--- MATERIAL FOR THIS EXERCISE ---

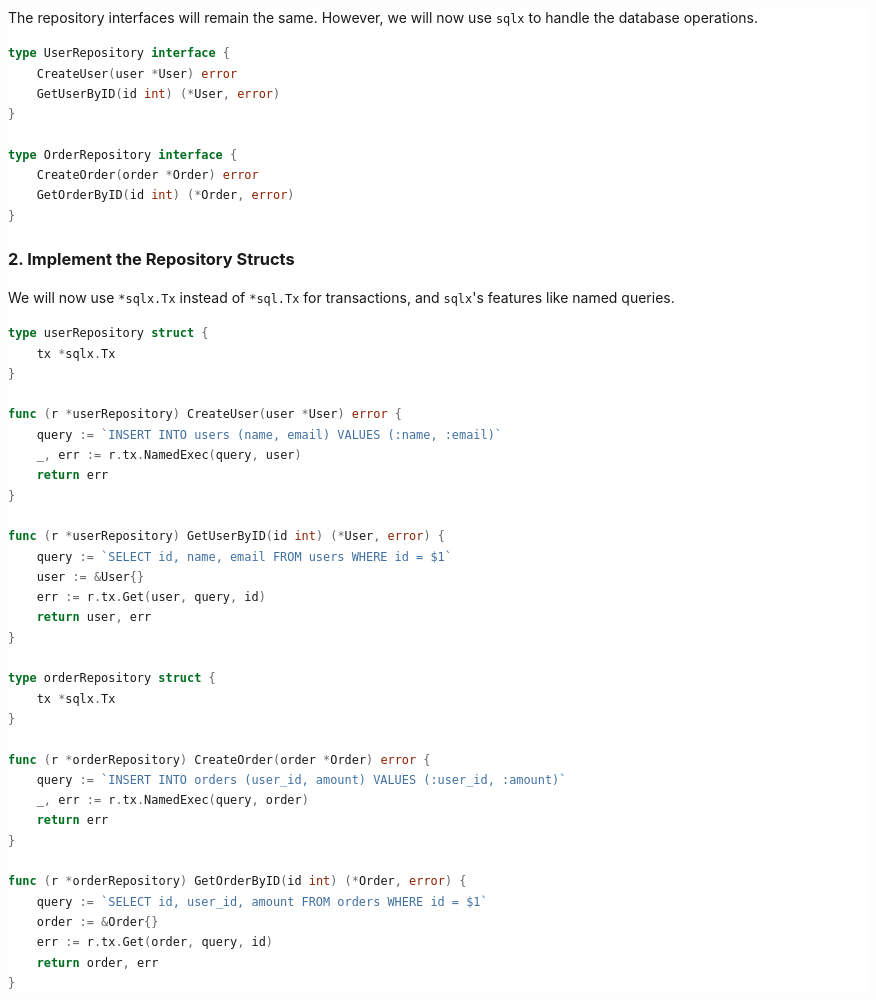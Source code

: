 The repository interfaces will remain the same. However, we will now use `sqlx` to handle the database operations.

```go
type UserRepository interface {
    CreateUser(user *User) error
    GetUserByID(id int) (*User, error)
}

type OrderRepository interface {
    CreateOrder(order *Order) error
    GetOrderByID(id int) (*Order, error)
}
```

### 2. Implement the Repository Structs

We will now use `*sqlx.Tx` instead of `*sql.Tx` for transactions, and `sqlx`'s features like named queries.

```go
type userRepository struct {
    tx *sqlx.Tx
}

func (r *userRepository) CreateUser(user *User) error {
    query := `INSERT INTO users (name, email) VALUES (:name, :email)`
    _, err := r.tx.NamedExec(query, user)
    return err
}

func (r *userRepository) GetUserByID(id int) (*User, error) {
    query := `SELECT id, name, email FROM users WHERE id = $1`
    user := &User{}
    err := r.tx.Get(user, query, id)
    return user, err
}

type orderRepository struct {
    tx *sqlx.Tx
}

func (r *orderRepository) CreateOrder(order *Order) error {
    query := `INSERT INTO orders (user_id, amount) VALUES (:user_id, :amount)`
    _, err := r.tx.NamedExec(query, order)
    return err
}

func (r *orderRepository) GetOrderByID(id int) (*Order, error) {
    query := `SELECT id, user_id, amount FROM orders WHERE id = $1`
    order := &Order{}
    err := r.tx.Get(order, query, id)
    return order, err
}
```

---

**TASK REQUIREMENTS**
All lines above with "will" in them should be returned.

**FINISHED TASK**
: The repository interfaces will remain the same. However, we will now use `sqlx` to handle the database operations.
We will now use `*sqlx.Tx` instead of `*sql.Tx` for transactions, and `sqlx`'s features like named queries.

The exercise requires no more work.